━━ Data extracts ━━

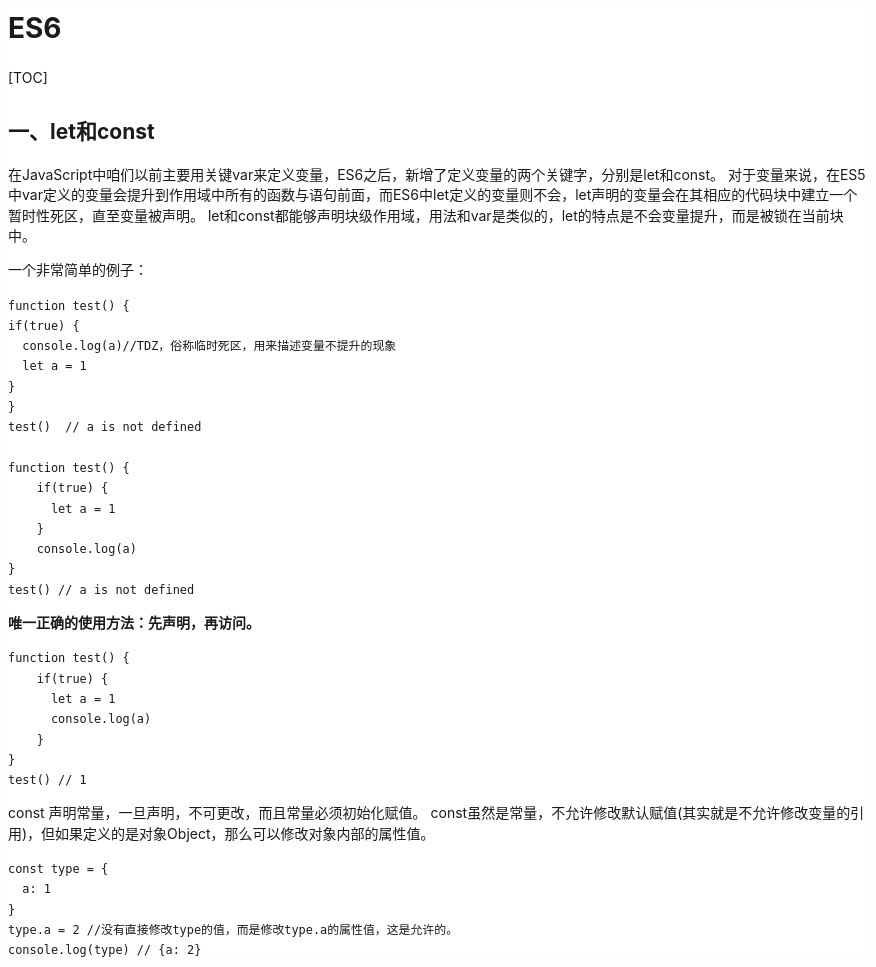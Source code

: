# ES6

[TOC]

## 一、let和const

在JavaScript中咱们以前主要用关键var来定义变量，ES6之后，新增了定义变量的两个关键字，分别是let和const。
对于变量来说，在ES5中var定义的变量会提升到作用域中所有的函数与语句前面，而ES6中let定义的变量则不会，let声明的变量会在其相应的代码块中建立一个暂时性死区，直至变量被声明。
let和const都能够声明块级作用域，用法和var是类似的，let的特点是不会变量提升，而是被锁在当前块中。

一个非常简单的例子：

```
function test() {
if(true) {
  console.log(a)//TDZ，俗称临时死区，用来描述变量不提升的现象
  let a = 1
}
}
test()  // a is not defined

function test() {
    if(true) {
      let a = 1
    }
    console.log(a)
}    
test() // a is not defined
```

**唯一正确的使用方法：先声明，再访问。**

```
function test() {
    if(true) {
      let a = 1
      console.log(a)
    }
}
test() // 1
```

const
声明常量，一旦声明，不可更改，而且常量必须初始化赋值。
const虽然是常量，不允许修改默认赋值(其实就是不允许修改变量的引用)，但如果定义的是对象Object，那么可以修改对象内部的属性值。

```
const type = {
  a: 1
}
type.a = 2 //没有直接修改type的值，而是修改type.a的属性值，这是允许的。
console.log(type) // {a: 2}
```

━━━
━━ Data extracts ━━

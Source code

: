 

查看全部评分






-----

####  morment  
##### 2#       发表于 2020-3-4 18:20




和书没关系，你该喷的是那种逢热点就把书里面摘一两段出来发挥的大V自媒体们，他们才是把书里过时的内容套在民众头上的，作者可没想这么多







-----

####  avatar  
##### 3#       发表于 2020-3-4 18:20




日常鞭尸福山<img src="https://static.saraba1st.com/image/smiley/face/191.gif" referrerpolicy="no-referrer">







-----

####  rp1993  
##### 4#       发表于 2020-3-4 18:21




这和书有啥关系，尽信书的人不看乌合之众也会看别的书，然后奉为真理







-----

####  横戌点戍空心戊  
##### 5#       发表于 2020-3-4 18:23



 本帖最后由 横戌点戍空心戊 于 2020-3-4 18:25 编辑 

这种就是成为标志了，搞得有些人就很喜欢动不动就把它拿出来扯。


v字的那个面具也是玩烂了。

━━━

Task statement >>
Taking the records above, retype every line from the one with "和书没关系，你该喷的是那种逢" down to the one with "v字的那个面具也是玩烂了。", exactly and with nothing else.

Solution for this problem >>
和书没关系，你该喷的是那种逢热点就把书里面摘一两段出来发挥的大V自媒体们，他们才是把书里过时的内容套在民众头上的，作者可没想这么多







-----

####  avatar  
##### 3#       发表于 2020-3-4 18:20




日常鞭尸福山<img src="https://static.saraba1st.com/image/smiley/face/191.gif" referrerpolicy="no-referrer">







-----

####  rp1993  
##### 4#       发表于 2020-3-4 18:21




这和书有啥关系，尽信书的人不看乌合之众也会看别的书，然后奉为真理







-----

####  横戌点戍空心戊  
##### 5#       发表于 2020-3-4 18:23



 本帖最后由 横戌点戍空心戊 于 2020-3-4 18:25 编辑 

这种就是成为标志了，搞得有些人就很喜欢动不动就把它拿出来扯。


v字的那个面具也是玩烂了。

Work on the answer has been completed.